▶ INSTRUCTIONS TO FOLLOW
Every entry must be output exactly as it was written.

▶ DATA EXCERPTS
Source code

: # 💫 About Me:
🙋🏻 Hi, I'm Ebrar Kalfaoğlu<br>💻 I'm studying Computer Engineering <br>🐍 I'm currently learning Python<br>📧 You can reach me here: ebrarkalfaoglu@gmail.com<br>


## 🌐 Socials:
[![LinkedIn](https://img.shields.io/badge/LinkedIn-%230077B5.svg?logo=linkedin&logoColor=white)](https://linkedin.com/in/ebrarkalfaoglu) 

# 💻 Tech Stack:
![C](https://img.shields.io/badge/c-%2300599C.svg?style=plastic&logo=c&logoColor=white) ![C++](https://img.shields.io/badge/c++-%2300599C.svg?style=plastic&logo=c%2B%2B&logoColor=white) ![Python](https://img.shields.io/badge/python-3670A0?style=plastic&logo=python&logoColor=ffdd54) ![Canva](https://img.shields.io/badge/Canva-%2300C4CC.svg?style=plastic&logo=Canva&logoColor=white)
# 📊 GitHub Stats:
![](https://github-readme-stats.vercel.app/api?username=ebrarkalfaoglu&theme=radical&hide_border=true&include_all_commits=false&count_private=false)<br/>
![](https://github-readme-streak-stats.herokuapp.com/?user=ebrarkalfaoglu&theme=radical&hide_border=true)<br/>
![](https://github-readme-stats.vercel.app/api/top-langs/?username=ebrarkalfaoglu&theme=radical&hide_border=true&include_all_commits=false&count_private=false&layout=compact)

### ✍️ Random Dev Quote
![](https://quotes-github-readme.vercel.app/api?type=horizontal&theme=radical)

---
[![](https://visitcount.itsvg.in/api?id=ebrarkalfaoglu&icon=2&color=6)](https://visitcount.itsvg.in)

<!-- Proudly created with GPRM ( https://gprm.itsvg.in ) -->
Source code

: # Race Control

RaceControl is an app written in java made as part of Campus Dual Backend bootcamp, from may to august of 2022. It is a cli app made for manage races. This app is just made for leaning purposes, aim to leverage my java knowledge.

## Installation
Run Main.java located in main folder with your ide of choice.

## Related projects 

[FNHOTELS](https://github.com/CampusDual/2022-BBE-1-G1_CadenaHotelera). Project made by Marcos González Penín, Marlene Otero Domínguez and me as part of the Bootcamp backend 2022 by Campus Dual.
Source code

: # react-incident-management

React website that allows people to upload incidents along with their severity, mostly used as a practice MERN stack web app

▶ TASK OUTPUT
Source code

: # 💫 About Me:
🙋🏻 Hi, I'm Ebrar Kalfaoğlu<br>💻 I'm studying Computer Engineering <br>🐍 I'm currently learning Python<br>📧 You can reach me here: ebrarkalfaoglu@gmail.com<br>


## 🌐 Socials:
[![LinkedIn](https://img.shields.io/badge/LinkedIn-%230077B5.svg?logo=linkedin&logoColor=white)](https://linkedin.com/in/ebrarkalfaoglu) 

# 💻 Tech Stack:
![C](https://img.shields.io/badge/c-%2300599C.svg?style=plastic&logo=c&logoColor=white) ![C++](https://img.shields.io/badge/c++-%2300599C.svg?style=plastic&logo=c%2B%2B&logoColor=white) ![Python](https://img.shields.io/badge/python-3670A0?style=plastic&logo=python&logoColor=ffdd54) ![Canva](https://img.shields.io/badge/Canva-%2300C4CC.svg?style=plastic&logo=Canva&logoColor=white)
# 📊 GitHub Stats:
![](https://github-readme-stats.vercel.app/api?username=ebrarkalfaoglu&theme=radical&hide_border=true&include_all_commits=false&count_private=false)<br/>
![](https://github-readme-streak-stats.herokuapp.com/?user=ebrarkalfaoglu&theme=radical&hide_border=true)<br/>
![](https://github-readme-stats.vercel.app/api/top-langs/?username=ebrarkalfaoglu&theme=radical&hide_border=true&include_all_commits=false&count_private=false&layout=compact)

### ✍️ Random Dev Quote
![](https://quotes-github-readme.vercel.app/api?type=horizontal&theme=radical)

---
[![](https://visitcount.itsvg.in/api?id=ebrarkalfaoglu&icon=2&color=6)](https://visitcount.itsvg.in)

<!-- Proudly created with GPRM ( https://gprm.itsvg.in ) -->
Source code

: # Race Control

RaceControl is an app written in java made as part of Campus Dual Backend bootcamp, from may to august of 2022. It is a cli app made for manage races. This app is just made for leaning purposes, aim to leverage my java knowledge.

## Installation
Run Main.java located in main folder with your ide of choice.

## Related projects 

[FNHOTELS](https://github.com/CampusDual/2022-BBE-1-G1_CadenaHotelera). Project made by Marcos González Penín, Marlene Otero Domínguez and me as part of the Bootcamp backend 2022 by Campus Dual.
Source code

: # react-incident-management

React website that allows people to upload incidents along with their severity, mostly used as a practice MERN stack web app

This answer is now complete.